Source data:
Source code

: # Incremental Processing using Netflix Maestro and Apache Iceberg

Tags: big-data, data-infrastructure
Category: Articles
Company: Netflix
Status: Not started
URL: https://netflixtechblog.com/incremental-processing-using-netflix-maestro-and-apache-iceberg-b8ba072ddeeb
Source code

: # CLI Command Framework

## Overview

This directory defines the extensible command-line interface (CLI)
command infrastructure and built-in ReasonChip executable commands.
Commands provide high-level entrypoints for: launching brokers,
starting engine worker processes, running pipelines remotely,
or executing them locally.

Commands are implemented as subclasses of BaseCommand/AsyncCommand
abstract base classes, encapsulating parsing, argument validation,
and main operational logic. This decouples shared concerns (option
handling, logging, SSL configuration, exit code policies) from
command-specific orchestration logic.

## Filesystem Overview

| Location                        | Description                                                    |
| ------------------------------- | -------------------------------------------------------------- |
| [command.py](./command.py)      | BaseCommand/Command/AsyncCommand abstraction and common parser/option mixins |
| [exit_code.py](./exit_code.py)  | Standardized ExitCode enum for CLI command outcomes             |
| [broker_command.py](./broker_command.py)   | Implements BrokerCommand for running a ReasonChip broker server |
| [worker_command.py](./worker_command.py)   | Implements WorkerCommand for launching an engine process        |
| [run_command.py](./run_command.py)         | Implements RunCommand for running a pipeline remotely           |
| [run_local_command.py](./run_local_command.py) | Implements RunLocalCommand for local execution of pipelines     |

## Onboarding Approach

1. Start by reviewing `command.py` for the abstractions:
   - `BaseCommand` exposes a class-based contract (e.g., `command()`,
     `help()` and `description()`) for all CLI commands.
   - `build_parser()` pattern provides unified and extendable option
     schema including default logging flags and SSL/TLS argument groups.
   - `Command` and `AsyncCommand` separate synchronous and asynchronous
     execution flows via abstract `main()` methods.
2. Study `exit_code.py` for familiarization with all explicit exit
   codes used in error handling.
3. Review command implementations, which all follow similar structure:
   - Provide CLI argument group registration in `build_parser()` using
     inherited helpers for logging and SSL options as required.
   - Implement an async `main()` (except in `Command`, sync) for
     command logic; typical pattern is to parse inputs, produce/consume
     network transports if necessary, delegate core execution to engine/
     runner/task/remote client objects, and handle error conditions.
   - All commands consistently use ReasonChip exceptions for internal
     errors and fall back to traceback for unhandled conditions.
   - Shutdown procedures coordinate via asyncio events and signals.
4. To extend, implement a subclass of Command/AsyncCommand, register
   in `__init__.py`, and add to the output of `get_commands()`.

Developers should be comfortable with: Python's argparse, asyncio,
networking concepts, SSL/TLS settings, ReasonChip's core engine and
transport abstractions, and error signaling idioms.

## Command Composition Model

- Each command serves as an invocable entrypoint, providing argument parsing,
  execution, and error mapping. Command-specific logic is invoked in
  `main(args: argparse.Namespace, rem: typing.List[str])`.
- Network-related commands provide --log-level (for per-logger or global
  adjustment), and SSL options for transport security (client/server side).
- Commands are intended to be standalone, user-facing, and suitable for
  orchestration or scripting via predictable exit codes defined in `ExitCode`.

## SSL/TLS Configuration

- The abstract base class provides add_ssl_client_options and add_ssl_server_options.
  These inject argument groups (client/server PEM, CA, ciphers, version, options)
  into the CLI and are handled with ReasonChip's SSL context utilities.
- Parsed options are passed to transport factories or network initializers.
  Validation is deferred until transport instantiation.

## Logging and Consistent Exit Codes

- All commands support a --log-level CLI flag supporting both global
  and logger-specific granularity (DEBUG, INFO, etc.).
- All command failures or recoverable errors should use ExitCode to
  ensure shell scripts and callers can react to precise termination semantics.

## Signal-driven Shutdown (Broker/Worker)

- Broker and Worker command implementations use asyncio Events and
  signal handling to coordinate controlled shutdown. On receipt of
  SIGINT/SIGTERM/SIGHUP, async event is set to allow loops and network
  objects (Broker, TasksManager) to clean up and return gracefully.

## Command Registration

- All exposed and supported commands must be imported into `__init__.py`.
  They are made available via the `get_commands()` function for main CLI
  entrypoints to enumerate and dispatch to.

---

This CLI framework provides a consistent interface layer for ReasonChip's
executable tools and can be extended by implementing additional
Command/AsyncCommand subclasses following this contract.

**What you have to do:** Using the records above, restate word for word the lines from the one with "codes used in error handling." through the one with "inherited helpers for", both included.

**Expected output:**
   codes used in error handling.
3. Review command implementations, which all follow similar structure:
   - Provide CLI argument group registration in `build_parser()` using
     inherited helpers for logging and SSL options as required.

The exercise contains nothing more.